The black hole, at least 4.2 times the mass of the sun, is gravitationally bound to two stars in a so-called triple system roughly 1,000 light years from Earth, researchers said on Wednesday.

“Just around the corner” in cosmic terms, said Chile-based European Southern Observatory astronomer Thomas Rivinius, lead author of the study published in the journal Astronomy & Astrophysics.

A light year is the distance light travels in a year, 5.9 trillion miles (9.5 trillion km).

Black holes are extraordinarily dense objects possessing gravitational pulls so powerful that not even light can escape. Some are monstrous like the one at our galaxy’s center 26,000 light years from Earth that is four million times the sun’s mass.

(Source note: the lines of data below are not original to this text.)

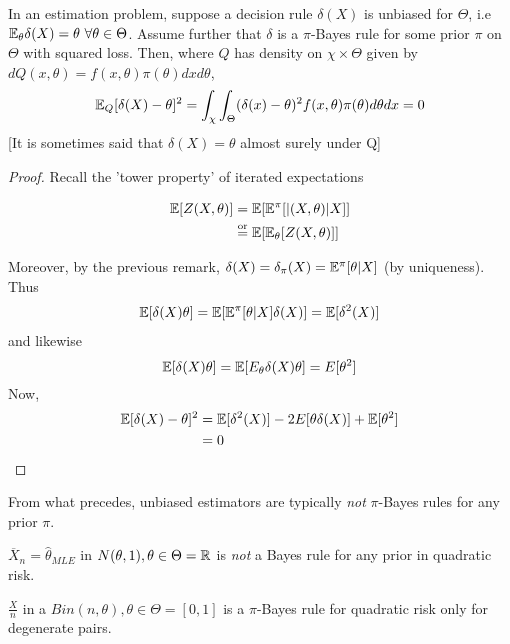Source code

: \documentclass[a4paper]{article}
\begin{document}
\begin{prop}
	In an estimation problem, suppose a decision rule $\delta(X)$ is unbiased for $\Theta$, i.e $\mathbb{E}_{\theta} \delta(X) = \theta \text{ } \forall \theta \in \Theta$. Assume further that $\delta$ is a $\pi$-Bayes rule for some prior $\pi$ on $\Theta$ with squared loss. Then, where $Q$ has density on $\chi \times \Theta$ given by $dQ(x, \theta) = f(x, \theta) \pi(\theta) dx d\theta$,
	\begin{align*}
		\mathbb{E}_Q [\delta(X) - \theta]^2 = \int_{\chi} \int_{\Theta} (\delta(x) - \theta)^2 f(x, \theta) \pi(\theta) d\theta dx = 0
	\end{align*}
	[It is sometimes said that $\delta(X) =  \theta$ almost surely under Q]
\end{prop}

\begin{proof}
	Recall the 'tower property' of iterated expectations

	\begin{align*}
		\mathbb{E}[Z(X,\theta)] &= \mathbb{E} [\mathbb{E}^{\pi} [|(X,\theta)|X]] \\
				&\overset{\text{or}}{=} \mathbb{E} [\mathbb{E}_{\theta} [Z(X,\theta)]]
	\end{align*}
	
	Moreover, by the previous remark, $\delta(X) = \delta_{\pi}(X) = \mathbb{E}^{\pi}[\theta|X]$ (by uniqueness). Thus
	\begin{align*}
		\mathbb{E} [\delta(X) \theta] = \mathbb{E} [ \mathbb{E}^{\pi} [\theta |X] \delta(X) ] = \mathbb{E} [\delta ^2 (X)]
	\end{align*}
	and likewise
	\[
		\mathbb{E} [\delta(X) \theta] = \mathbb{E} [ E_{\theta} \delta (X) \theta ] = E[\theta ^2]
	\] 
	Now, 
	\begin{align*}
	\mathbb{E}[\delta(X) - \theta]^2 &= \mathbb{E}[\delta^2(X)] - 2 E[\theta \delta(X)] + \mathbb{E}[\theta ^2] \\
				 &= 0
	\end{align*}
\end{proof}

From what precedes, unbiased estimators are typically \textit{not} $\pi$-Bayes rules for any prior $\pi$.

\begin{eg}
	$\overline{X}_n = \hat{\theta}_{MLE}$ in $N(\theta, 1), \theta \in \Theta = \mathbb{R}$ is \textit{not} a Bayes rule for any prior in quadratic risk.
\end{eg}

\begin{eg}
	$\frac{X}{n}$ in a $Bin(n,\theta), \theta \in \Theta =[0,1]$ is a $\pi$-Bayes rule for quadratic risk only for degenerate pairs.
\end{eg}
\end{document}
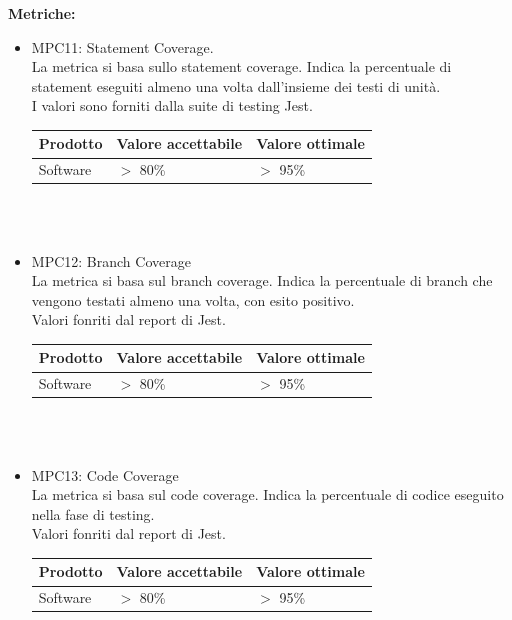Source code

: \documentclass[12pt]{article}
\begin{document}
\textbf{Metriche:}
\begin{itemize}
\item MPC11: Statement Coverage. \\
La metrica si basa sullo statement coverage.
Indica la percentuale di statement eseguiti almeno una volta dall'insieme dei testi di unità.\\
 I valori sono forniti dalla suite di testing Jest.

\begin{center}
	\begin{tabularx}{\textwidth}{|X|X|X|}
		\hline
		\textbf{Prodotto} & \textbf{Valore accettabile } & \textbf{Valore ottimale } \\
		\hline
		Software          & $>$ 80\%                     & $>$ 95\%                     \\
		\hline
	\end{tabularx}\\[8pt]
	\mbox{}\\
\end{center}

\item MPC12: Branch Coverage \\
La metrica si basa sul branch coverage. Indica la percentuale di branch che vengono testati almeno una volta, con esito positivo. \\
Valori fonriti dal report di Jest.

\begin{center}
	\begin{tabularx}{\textwidth}{|X|X|X|}
		\hline
		\textbf{Prodotto} & \textbf{Valore accettabile } & \textbf{Valore ottimale } \\
		\hline
		Software          & $>$ 80\%                     & $>$ 95\%                     \\
		\hline
	\end{tabularx}\\[8pt]
	\mbox{}\\
\end{center}

\item MPC13: Code Coverage \\
La metrica si basa sul code coverage. Indica la percentuale di codice eseguito nella fase di testing. \\
Valori fonriti dal report di Jest.

\begin{center}
	\begin{tabularx}{\textwidth}{|X|X|X|}
		\hline
		\textbf{Prodotto} & \textbf{Valore accettabile } & \textbf{Valore ottimale } \\
		\hline
		Software          & $>$ 80\%                     & $>$ 95\%                     \\
		\hline
	\end{tabularx}\\[8pt]
	\mbox{}\\
\end{center}


\end{itemize}
\end{document}
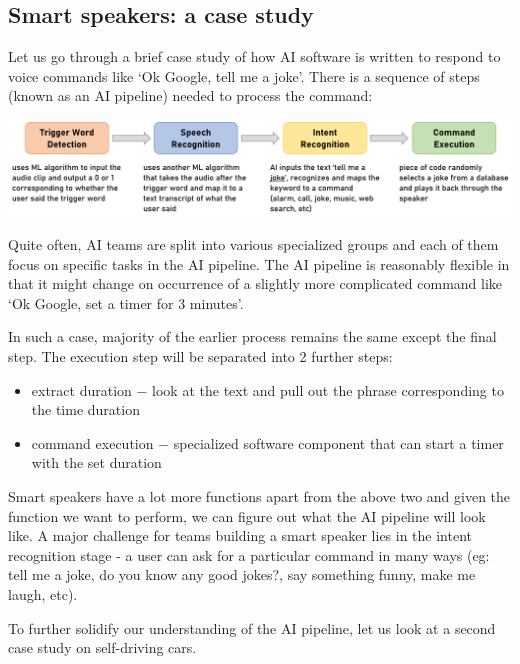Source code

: \documentclass{article}[a4paper,12pt]
\theoremstyle{definition}
\begin{document}
\subsection{Smart speakers: a case study}
Let us go through a brief case study of how AI software is written to respond to voice commands like `Ok Google, tell me a joke'. There is a sequence of steps (known as an AI pipeline) needed to process the command:
\begin{center}
\includegraphics[width=\textwidth]{smart_speaker_steps1.png}
\end{center}
Quite often, AI teams are split into various specialized groups and each of them focus on specific tasks in the AI pipeline. The AI pipeline is reasonably flexible in that it might change on occurrence of a slightly more complicated command like `Ok Google, set a timer for 3 minutes'.
\vspace{6pt}

In such a case, majority of the earlier process remains the same except the final step. The execution step will be separated into 2 further steps:
\begin{itemize}
	\item extract duration $-$ look at the text and pull out the phrase corresponding to the time duration
	\item command execution $-$ specialized software component that can start a timer with the set duration
\end{itemize}
Smart speakers have a lot more functions apart from the above two and given the function we want to perform, we can figure out what the AI pipeline will look like. A major challenge for teams building a smart speaker lies in the intent recognition stage - a user can ask for a particular command in many ways (eg: tell me a joke, do you know any good jokes?, say something funny, make me laugh, etc).
\vspace{6pt}

To further solidify our understanding of the AI pipeline, let us look at a second case study on self-driving cars.
\end{document}
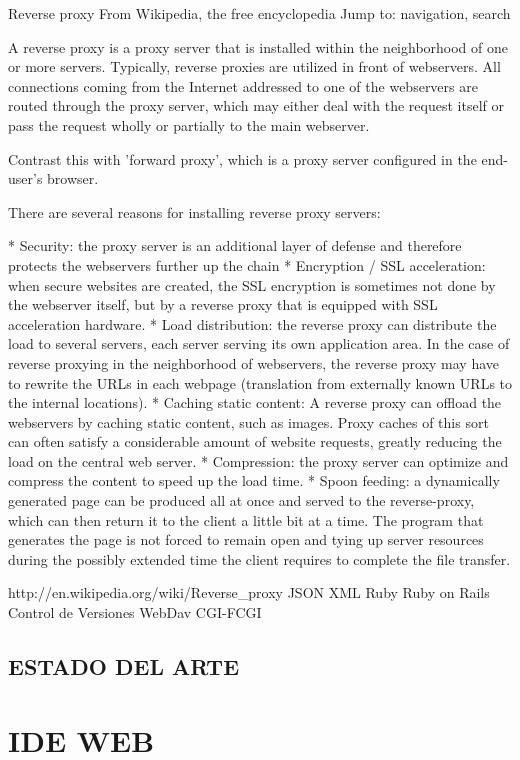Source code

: \documentclass[12pt,letterpaper,oneside]{article}
\begin{document}
Reverse proxy
From Wikipedia, the free encyclopedia
Jump to: navigation, search

A reverse proxy is a proxy server that is installed within the neighborhood of one or more servers. Typically, reverse proxies are utilized in front of webservers. All connections coming from the Internet addressed to one of the webservers are routed through the proxy server, which may either deal with the request itself or pass the request wholly or partially to the main webserver.

Contrast this with 'forward proxy', which is a proxy server configured in the end-user's browser.

There are several reasons for installing reverse proxy servers:

    * Security: the proxy server is an additional layer of defense and therefore protects the webservers further up the chain
    * Encryption / SSL acceleration: when secure websites are created, the SSL encryption is sometimes not done by the webserver itself, but by a reverse proxy that is equipped with SSL acceleration hardware.
    * Load distribution: the reverse proxy can distribute the load to several servers, each server serving its own application area. In the case of reverse proxying in the neighborhood of webservers, the reverse proxy may have to rewrite the URLs in each webpage (translation from externally known URLs to the internal locations).
    * Caching static content: A reverse proxy can offload the webservers by caching static content, such as images. Proxy caches of this sort can often satisfy a considerable amount of website requests, greatly reducing the load on the central web server.
    * Compression: the proxy server can optimize and compress the content to speed up the load time.
    * Spoon feeding: a dynamically generated page can be produced all at once and served to the reverse-proxy, which can then return it to the client a little bit at a time. The program that generates the page is not forced to remain open and tying up server resources during the possibly extended time the client requires to complete the file transfer.



http://en.wikipedia.org/wiki/Reverse_proxy
JSON
XML
Ruby
Ruby on Rails
Control de Versiones
WebDav
CGI-FCGI
\subsection{ESTADO DEL ARTE}

\section{IDE WEB}
\end{document}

Garden variety so-called stellar-mass black holes like the newly discovered one have the mass of a single star. This one probably began its life as a star up to 20 times the sun’s mass that collapsed into a black hole at the end of its relatively short lifespan.

This triple system, called HR 6819, can be seen from Earth’s southern hemisphere with the naked eye, in the constellation Telescopium. Until now, the closest-known black hole was one perhaps three times further away.

Only a few dozen stellar-mass black holes previously were known. But there may be hundreds of millions or even a billion of them in the Milky Way, said astrophysicist and study co-author Petr Hadrava of the Academy of Sciences of the Czech Republic.

This black hole, detected using an observatory in Chile, is minding its manners and has not shredded its two partners: stars about five or six times the mass of the sun. At least not yet.

“The formation of a black hole is a violent process, and most models would not have predicted a triple system could survive that but rather would fly apart,” Rivinius said.

The black hole forms a pair with one of the two stars, as near to one another as the Earth is to the sun. The other star is much further away, orbiting the pair. This star spins so rapidly that it is misshapen, bulging at the equator.

The two stars are sufficiently distant from the black hole that it is not pulling material from them. But in a few million years the closer star is expected to grow in size as part of its life cycle.

“What happens then is uncertain,” Rivinius said. “The most spectacular outcome would be if the black hole ends up with that star inside it.”